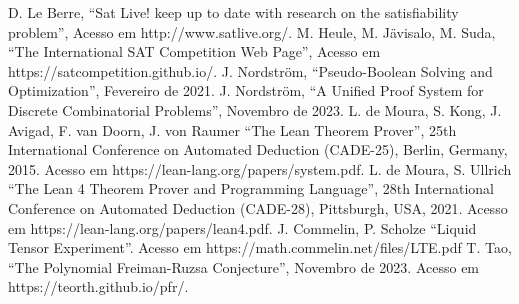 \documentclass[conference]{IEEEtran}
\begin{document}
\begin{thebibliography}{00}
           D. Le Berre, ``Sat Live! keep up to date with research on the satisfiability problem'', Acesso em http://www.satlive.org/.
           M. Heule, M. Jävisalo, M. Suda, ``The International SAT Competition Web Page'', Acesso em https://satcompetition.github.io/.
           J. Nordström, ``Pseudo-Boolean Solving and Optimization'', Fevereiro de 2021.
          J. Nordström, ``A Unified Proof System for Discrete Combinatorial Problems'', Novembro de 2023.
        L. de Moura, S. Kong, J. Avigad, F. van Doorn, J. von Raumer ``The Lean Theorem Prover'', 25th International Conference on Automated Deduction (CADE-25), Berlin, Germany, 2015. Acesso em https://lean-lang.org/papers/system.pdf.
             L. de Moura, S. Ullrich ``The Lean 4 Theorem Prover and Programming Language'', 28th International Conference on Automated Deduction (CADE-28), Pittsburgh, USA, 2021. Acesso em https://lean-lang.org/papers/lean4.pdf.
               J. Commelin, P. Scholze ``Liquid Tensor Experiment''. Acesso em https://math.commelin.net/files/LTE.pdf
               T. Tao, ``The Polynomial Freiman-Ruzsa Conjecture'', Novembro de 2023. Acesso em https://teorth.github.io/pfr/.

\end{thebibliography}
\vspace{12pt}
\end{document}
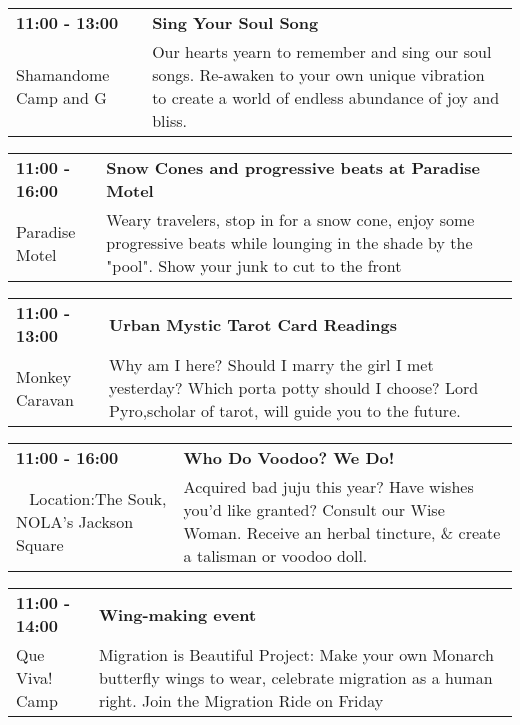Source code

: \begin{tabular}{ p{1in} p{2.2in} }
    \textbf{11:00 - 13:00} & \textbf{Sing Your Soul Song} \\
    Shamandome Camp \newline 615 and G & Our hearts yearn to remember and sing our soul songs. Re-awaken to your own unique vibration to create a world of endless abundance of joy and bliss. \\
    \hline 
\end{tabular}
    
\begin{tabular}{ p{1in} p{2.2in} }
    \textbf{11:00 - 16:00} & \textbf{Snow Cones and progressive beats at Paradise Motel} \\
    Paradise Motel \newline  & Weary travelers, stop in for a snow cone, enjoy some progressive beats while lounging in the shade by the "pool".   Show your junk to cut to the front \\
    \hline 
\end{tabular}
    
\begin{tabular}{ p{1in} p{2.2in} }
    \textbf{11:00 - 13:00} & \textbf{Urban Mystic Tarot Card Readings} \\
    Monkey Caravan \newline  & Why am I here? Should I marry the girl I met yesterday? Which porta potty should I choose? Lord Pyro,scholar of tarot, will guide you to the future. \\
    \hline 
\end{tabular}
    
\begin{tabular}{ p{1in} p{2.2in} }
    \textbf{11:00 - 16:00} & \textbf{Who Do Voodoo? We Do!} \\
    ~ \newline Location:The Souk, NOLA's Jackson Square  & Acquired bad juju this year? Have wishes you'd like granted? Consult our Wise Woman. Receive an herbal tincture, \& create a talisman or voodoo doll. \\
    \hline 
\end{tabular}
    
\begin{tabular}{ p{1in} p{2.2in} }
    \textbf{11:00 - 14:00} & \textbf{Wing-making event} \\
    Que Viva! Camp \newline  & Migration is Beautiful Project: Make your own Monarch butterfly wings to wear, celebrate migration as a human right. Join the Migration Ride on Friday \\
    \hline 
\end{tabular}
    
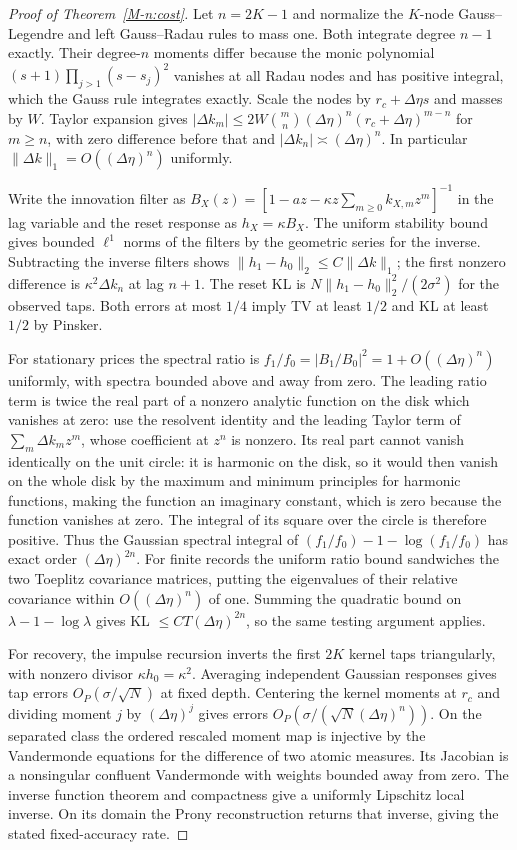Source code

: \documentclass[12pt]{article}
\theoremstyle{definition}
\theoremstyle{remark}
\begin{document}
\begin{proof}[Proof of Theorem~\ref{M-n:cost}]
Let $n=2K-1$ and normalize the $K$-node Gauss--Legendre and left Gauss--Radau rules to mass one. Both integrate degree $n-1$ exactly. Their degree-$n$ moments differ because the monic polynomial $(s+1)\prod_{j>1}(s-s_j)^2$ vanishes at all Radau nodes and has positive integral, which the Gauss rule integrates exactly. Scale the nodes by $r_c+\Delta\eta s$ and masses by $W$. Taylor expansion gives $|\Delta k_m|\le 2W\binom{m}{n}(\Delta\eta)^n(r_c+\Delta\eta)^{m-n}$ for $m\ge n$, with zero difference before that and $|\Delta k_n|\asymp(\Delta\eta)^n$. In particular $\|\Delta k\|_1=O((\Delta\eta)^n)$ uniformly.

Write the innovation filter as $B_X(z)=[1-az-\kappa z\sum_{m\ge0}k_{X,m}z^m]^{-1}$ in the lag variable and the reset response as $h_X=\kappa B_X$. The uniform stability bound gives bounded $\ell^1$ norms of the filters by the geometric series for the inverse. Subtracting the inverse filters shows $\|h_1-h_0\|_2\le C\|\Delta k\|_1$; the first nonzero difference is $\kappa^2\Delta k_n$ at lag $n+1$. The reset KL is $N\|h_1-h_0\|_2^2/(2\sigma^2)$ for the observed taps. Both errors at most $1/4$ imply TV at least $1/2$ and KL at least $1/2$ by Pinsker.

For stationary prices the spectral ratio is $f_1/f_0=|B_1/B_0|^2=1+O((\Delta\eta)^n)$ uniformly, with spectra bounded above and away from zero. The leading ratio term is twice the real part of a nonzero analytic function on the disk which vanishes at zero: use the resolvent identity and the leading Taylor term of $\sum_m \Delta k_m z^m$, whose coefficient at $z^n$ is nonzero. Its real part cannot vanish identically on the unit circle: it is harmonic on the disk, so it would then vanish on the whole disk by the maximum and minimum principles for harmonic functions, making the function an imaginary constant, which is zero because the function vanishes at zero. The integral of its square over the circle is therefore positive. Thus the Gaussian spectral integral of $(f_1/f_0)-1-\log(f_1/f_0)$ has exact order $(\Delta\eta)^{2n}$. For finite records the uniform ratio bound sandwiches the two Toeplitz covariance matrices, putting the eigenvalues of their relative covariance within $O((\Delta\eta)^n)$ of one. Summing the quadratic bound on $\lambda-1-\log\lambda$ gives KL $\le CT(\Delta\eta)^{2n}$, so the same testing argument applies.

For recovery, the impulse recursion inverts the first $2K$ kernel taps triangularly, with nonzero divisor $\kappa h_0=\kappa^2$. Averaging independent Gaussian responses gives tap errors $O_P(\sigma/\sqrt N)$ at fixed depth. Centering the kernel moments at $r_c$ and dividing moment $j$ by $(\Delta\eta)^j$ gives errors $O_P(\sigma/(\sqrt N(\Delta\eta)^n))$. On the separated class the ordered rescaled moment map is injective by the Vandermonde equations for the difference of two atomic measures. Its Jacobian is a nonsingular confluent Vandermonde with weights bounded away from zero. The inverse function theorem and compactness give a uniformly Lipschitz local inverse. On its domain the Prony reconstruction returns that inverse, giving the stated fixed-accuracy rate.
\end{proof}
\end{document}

#####

Try it
Please report every line of the listing that contains the string "lang".

Completed exercise
        L. de Moura, S. Kong, J. Avigad, F. van Doorn, J. von Raumer ``The Lean Theorem Prover'', 25th International Conference on Automated Deduction (CADE-25), Berlin, Germany, 2015. Acesso em https://lean-lang.org/papers/system.pdf.
             L. de Moura, S. Ullrich ``The Lean 4 Theorem Prover and Programming Language'', 28th International Conference on Automated Deduction (CADE-28), Pittsburgh, USA, 2021. Acesso em https://lean-lang.org/papers/lean4.pdf.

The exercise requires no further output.